Now more than ever: building reliable software in the age of agents
Ron Minsky, Co-head of Technology @ Jane Street
I didn't take much notes in this talk, and took some headspace time in the second part.
Protocol-aware deterministic simulation testing
Chaitanya Bhandari, Distributed Systems Engineer @ TigerBeetle
Chaitanya is really smart and gave a decent talk. Again I didn't take much notes, and hit the hallway track. Waking up at 4am to fly in the same day from Buffalo to DC took its toll on me.
Fast and fault-tolerant: pick two
Matt Barrett, Founder & CEO @ Adaptive
The Adaptive company helps moving a lot of cash around the globe. Stressful work. Matt talked about what he claims is the world's fastest (in terms of low-latency) Raft implementation. This was built 8 years ago. Antithesis (tested couple months ago) said it is one of the most reliable Raft implementations they saw.

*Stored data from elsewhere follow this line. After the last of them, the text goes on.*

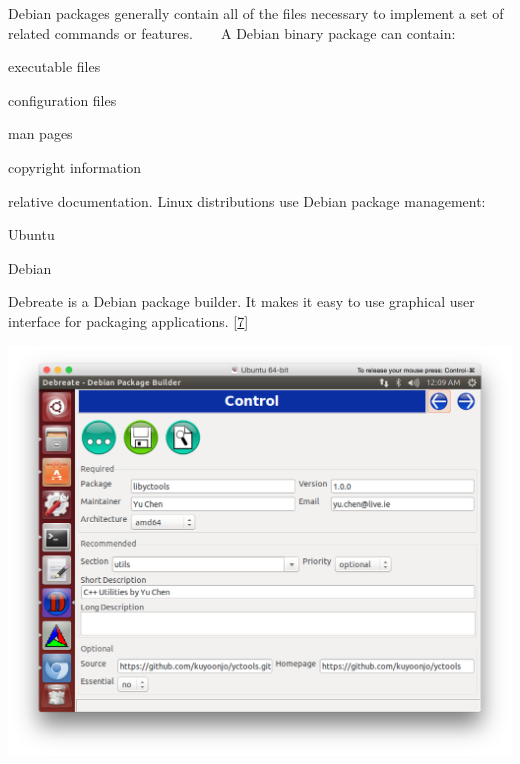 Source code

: Debian packages generally contain all of the files necessary to implement a set of related commands or features. ~\newline
~\newline
A Debian binary package can contain\+:
\begin{DoxyItemize}
\item executable files
\item configuration files
\item man pages
\item copyright information
\item relative documentation. Linux distributions use Debian package management\+:
\item Ubuntu
\item Debian
\end{DoxyItemize}

Debreate is a Debian package builder. It makes it easy to use graphical user interface for packaging applications. \mbox{[}\hyperlink{_reference_r7}{7}\mbox{]} 
\begin{DoxyImageNoCaption}
  \mbox{\includegraphics[width=\textwidth,height=\textheight/2,keepaspectratio=true]{ResearchDebreate.png}}
\end{DoxyImageNoCaption}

It's used for trading systems/infrastructure. It supports 100K transactions/sec, and provides low double digit microseconds with low variance.

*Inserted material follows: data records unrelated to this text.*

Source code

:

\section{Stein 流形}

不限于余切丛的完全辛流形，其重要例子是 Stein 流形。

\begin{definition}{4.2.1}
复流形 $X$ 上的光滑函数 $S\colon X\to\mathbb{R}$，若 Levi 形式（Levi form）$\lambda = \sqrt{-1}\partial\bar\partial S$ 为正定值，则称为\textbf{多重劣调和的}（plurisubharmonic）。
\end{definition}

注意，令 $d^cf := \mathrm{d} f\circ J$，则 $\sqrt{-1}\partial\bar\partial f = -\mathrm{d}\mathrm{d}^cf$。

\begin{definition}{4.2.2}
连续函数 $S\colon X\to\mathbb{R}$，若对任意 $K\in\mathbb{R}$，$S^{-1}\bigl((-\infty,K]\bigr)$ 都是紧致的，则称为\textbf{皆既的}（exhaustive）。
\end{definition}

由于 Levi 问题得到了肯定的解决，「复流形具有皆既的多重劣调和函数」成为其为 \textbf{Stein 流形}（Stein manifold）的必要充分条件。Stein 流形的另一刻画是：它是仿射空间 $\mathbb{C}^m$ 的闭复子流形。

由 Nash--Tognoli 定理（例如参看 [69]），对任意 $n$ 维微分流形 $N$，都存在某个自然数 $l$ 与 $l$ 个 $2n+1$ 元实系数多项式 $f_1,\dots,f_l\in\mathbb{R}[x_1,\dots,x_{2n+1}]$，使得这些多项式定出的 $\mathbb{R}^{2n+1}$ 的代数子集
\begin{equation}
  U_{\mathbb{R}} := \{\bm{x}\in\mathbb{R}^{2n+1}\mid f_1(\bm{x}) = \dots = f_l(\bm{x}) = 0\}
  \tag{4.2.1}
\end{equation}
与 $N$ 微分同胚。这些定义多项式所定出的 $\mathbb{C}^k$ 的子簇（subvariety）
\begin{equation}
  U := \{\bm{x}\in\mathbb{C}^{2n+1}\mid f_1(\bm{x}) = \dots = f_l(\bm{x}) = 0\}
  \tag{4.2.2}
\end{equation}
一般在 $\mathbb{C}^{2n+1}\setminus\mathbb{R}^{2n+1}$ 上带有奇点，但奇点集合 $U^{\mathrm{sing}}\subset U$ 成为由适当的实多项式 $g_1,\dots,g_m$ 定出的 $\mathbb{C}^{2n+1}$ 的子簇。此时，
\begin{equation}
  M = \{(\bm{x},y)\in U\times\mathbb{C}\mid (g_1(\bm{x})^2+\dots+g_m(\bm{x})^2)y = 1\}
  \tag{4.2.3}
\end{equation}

Aeron cluster, their fast and fault-tolerant Raft, builds on opensource Aeron as a low latency high throughput messaging layer. It is based on individual byte replication, not message replication! They moved from a message index to a byte index, with natural batching at all levels. Matt said business logic runs in the cluster for low latency. I don't know what he means exactly by that.
But, why didn't we hear about this Raft implementation before? Also the talk did not mention any protocol innovations. It looks like there isn't much protocol level innovation at the distributed systems level or algorithmic level, and the innovation may be at the lower layers, at data handling and networking implementation. I still don't have a good idea of their Raft implementation after the talk.
Making high performance storage boring
Corwin Coburn, Uber Tech Lead, Parallel File Systems @ Google
The point is you want to keep storage boring. Storage is about writes and reads. It is a utility, and, hence, is boring. Nobody calls the plumber when things are fine. They built at Google the fastest luster filesystem in the world with 10 TB/sec.
Parallel file systems in the cloud requires capacity, performance, availability, security, ease of use. They put a lot of effort to keep the storage boring by building on reliability infrastructure, proven software (lustre), strict tenancy isolation, providing limited configurations, and achievable SLOs.
This part is important do not overpromise, and not overdeliver! If you overdeliver, and customers get accustomed to it (Hyrum's law), when you go normal, that breaks the customers.
Since this conference care a lot about testing, what about testing at scale?
- try to avoid this
- but test each component at large scale
- and test e2e at small scale
- do the math
- and finally do limited test at full scale
Innovation << Reliability << Inertia
This is also a big tenet of keeping it boring. Nobody rewrites their applications to use your uber/super API. It has to be boring, remember, utility is boring.
A tip for the developers. When you don't use storage properly, it performs badly. Most developers don't know how to use storage properly. One important thing is: don't use filesystem metadata for query intensive operations.